Author Identifiers

ORCID: 0000-0002-2915-3460

Date of Award

2019

Degree Type

Thesis

Degree Name

Master of Science (Medical Science)

School

School of Medical and Health Sciences

First Advisor

Professor Moira Sim

Second Advisor

Dr David Coall

Third Advisor

Dr Travis Cruickshank

Fourth Advisor

Professor Russell Jones

Field of Research Code

1701, 1199

Abstract

Background

Paramedics are at higher risk of anxiety, depression, burnout, and PTSD compared to the general population.
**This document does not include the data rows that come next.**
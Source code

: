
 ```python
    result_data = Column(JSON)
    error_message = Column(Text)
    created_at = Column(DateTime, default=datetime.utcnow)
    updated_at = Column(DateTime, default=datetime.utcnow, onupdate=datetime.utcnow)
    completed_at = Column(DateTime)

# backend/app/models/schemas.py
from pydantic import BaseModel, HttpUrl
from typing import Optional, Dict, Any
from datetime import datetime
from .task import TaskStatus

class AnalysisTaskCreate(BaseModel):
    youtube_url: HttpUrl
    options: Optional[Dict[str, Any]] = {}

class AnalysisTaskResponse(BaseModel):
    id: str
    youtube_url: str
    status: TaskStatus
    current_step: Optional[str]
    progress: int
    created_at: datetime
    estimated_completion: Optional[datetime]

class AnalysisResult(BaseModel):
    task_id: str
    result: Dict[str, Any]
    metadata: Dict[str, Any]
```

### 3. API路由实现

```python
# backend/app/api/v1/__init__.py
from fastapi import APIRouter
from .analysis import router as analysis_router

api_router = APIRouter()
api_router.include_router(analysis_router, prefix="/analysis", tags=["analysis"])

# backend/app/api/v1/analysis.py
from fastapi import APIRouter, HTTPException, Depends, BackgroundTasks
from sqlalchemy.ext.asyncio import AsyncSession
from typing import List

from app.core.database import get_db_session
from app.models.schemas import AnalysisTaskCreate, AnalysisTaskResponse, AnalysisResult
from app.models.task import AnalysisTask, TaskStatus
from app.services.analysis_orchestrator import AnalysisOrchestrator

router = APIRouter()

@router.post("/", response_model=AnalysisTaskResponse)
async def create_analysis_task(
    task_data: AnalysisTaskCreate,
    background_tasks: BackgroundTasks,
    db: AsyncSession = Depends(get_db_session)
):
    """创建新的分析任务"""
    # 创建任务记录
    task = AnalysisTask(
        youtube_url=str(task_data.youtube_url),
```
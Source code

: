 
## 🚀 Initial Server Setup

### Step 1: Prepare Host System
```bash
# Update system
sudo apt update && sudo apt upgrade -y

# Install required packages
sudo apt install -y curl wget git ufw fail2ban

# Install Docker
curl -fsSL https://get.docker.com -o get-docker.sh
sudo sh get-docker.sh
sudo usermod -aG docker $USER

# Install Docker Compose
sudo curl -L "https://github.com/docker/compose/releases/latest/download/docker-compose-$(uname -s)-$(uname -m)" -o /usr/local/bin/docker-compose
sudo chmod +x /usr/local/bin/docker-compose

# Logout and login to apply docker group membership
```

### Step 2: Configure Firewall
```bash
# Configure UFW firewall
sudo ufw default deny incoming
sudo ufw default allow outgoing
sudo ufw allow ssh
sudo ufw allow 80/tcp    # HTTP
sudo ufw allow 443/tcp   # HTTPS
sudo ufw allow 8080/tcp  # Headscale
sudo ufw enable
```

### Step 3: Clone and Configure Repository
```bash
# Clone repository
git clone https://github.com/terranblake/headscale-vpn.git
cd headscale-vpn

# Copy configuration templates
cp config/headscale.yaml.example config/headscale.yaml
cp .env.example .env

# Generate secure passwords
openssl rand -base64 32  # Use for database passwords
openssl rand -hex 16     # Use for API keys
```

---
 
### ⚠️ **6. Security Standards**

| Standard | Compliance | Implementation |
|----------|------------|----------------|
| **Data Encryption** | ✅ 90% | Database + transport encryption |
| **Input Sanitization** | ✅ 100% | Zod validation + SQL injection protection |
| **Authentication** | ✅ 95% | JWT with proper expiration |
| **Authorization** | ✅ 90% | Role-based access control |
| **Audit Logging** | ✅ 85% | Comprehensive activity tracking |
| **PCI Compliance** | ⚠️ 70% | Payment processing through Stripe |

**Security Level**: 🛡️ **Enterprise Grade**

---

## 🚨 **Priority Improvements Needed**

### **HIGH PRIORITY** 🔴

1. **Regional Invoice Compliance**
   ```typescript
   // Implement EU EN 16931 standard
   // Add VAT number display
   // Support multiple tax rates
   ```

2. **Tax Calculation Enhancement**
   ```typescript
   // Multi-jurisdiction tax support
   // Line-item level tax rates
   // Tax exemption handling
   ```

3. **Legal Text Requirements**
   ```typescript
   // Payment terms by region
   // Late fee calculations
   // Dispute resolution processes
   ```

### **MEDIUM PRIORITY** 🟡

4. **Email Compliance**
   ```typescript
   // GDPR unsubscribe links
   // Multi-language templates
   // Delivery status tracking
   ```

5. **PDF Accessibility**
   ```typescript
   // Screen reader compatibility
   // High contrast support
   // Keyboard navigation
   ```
Factors that have been associated with mental disorders include occupational stress, fatigue, sleep quality, chronic pain, physical activity, perceived social support, and overall quality of life. To date only a few of these factors have been investigated simultaneously in Australian paramedics.

Aim

This study aimed to investigate occupational stress, fatigue, sleep quality, chronic pain, physical activity, perceived social support, and overall quality of life, and their associations with anxiety, depression, burnout and PTSD in Australian paramedics.

Methods

Sixty-three paramedics, working for ambulance services in Australia, participated in this cross-sectional, self-reported study. Participants completed a questionnaire booklet composed of a demographics questionnaire, the Beck Anxiety Inventory, the Beck Depression Inventory-II, the Maslach Burnout Inventory - Human Services Survey, The Posttraumatic Stress Disorder Checklist - Civilian Version, the Emergency Medical Services Chronic Stress Questionnaire, the Chalder Fatigue Scale, the Pittsburgh Sleep Quality Index, the Orebro Musculoskeletal Pain Questionnaire, the Compendium of Physical Activities, the Multidimensional Scale of Perceived Social Support, and the Quality of Life Index.

Results

The prevalence of anxiety, depression, burnout and PTSD was higher in this study than what is reported in the general population of Australia. Moreover, the majority of these paramedics had one or more co-occurring mental disorders. Paramedics who reported higher levels of anxiety, depression and PTSD also reported increased occupational stress, greater levels of fatigue, poorer sleep quality, lower perceptions of social support, and significantly lower quality of life. Paramedics with burnout had significantly higher occupational stress and fatigue, and a lower quality of life when compared with paramedics without burnout. In addition, chronic pain was associated with increased levels of anxiety and depression.

Conclusions

Future research should be targeting interventions aimed at improving organisational and operational stress, fatigue, sleep quality, chronic pain and social support to improve anxiety, depression, burnout, and PTSD in Australian paramedics.